• **Supplied information**:

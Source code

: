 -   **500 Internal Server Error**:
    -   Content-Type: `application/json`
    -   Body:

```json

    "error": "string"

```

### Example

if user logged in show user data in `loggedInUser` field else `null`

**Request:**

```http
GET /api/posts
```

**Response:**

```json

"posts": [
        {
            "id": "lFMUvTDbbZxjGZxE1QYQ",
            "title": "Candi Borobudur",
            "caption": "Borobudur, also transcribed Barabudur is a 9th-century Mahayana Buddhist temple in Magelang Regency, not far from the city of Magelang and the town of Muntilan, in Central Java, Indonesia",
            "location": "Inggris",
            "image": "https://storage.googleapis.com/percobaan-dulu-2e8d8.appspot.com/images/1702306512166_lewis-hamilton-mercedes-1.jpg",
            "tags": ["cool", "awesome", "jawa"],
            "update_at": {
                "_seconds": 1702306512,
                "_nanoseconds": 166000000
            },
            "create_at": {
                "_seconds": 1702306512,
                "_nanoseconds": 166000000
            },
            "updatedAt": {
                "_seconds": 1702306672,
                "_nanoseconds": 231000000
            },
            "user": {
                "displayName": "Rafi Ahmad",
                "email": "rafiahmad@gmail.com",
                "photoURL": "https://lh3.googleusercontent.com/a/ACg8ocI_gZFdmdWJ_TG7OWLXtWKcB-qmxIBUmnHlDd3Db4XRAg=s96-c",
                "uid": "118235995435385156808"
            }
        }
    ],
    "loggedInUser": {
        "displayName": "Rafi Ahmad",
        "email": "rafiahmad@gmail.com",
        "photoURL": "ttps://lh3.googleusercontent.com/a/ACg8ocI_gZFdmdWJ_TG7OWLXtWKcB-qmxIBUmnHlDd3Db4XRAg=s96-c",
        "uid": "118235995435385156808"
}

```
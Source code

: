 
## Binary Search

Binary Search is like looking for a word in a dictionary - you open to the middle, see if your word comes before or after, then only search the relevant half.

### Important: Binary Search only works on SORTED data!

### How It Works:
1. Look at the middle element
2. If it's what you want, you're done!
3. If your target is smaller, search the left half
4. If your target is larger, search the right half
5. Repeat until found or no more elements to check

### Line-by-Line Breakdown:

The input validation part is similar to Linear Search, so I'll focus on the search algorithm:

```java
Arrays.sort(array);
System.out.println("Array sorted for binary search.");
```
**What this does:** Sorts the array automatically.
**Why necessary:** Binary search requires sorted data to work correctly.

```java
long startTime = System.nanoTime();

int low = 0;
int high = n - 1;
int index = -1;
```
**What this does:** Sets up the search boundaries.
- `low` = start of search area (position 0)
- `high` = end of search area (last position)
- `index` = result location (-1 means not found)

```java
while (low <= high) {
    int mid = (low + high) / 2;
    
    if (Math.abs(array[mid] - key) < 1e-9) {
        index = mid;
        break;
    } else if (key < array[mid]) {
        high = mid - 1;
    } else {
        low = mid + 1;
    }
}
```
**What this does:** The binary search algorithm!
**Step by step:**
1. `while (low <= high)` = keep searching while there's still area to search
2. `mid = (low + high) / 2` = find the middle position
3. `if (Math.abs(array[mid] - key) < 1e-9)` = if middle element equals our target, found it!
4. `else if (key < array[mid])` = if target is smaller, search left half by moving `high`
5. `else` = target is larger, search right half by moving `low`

• **Task details**: Copy every line of the data that carries the word "Borobudur".

• **Solution to the problem**:
            "title": "Candi Borobudur",
            "caption": "Borobudur, also transcribed Barabudur is a 9th-century Mahayana Buddhist temple in Magelang Regency, not far from the city of Magelang and the town of Muntilan, in Central Java, Indonesia",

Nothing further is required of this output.